HARRISON AND SON, PRINTERS,

ST. MARTIN'S LANE.

§ 1. ROMAN, LOMBARDIC, AND GOTHIC WRITINGS OF ITALY.

PLATE CXXXV.

CURSIVE LATIN WRITING.

VITH CENTURY.

TESTAMENTARY CHARTER OF RAVENNA.

THE text represented in the Plate belonging to the present article, is one out of a number of pages or columns written on a roll of papyrus, supposed to have been originally more than twenty feet long, but of which eight pages only remain. The first of these, to which was attached the commencement of the roll, is imperfect at the left-hand side; the second is here represented; and the six which succeed are of much greater extent, the last being terminated by the final formula, and the names of the assisting functionaries, written in a gigantic, but finely-executed character, and consisting only of six lines, whilst all the rest have thirteen.
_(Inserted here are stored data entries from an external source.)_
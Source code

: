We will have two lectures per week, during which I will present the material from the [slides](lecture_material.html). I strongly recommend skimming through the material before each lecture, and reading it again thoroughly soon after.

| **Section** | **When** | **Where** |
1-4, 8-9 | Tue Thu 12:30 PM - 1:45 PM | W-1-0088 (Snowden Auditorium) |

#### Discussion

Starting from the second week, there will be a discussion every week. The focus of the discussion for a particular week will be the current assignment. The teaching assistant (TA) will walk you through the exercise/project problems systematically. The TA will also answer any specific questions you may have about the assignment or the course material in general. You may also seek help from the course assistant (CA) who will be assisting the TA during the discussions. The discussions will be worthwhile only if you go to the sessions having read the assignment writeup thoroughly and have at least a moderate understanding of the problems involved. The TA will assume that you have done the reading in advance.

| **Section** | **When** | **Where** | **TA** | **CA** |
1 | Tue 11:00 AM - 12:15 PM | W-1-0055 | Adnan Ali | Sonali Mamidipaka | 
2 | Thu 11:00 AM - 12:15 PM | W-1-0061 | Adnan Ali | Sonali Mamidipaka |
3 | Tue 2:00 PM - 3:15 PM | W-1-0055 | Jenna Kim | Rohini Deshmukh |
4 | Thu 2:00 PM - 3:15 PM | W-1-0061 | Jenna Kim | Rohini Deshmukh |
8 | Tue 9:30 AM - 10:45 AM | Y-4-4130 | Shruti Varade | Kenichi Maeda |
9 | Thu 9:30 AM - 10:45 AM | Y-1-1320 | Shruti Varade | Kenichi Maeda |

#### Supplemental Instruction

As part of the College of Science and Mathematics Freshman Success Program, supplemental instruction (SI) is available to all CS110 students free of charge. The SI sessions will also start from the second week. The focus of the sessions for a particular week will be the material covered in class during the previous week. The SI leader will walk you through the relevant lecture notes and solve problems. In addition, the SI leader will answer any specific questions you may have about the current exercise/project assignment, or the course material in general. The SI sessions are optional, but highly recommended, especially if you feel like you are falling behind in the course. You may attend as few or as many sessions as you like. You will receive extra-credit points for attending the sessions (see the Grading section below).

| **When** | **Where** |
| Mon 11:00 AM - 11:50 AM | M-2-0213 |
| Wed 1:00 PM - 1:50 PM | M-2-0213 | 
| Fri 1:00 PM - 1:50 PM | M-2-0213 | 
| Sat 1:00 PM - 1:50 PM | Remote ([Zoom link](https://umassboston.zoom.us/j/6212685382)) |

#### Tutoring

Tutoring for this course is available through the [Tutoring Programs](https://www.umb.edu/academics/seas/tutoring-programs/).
The total length of the roll in its present state is about nineteen feet, four inches, and its width is above three feet.

The Church of Ravenna being alluded to in this document, it is supposed to have been brought from thence in 1512, when that city was ravaged by the French. It was found in 1750 among the effects of a goldsmith of Paris, named Galle, whose widow presented it to the Bibliothèque Royale, where it has since remained.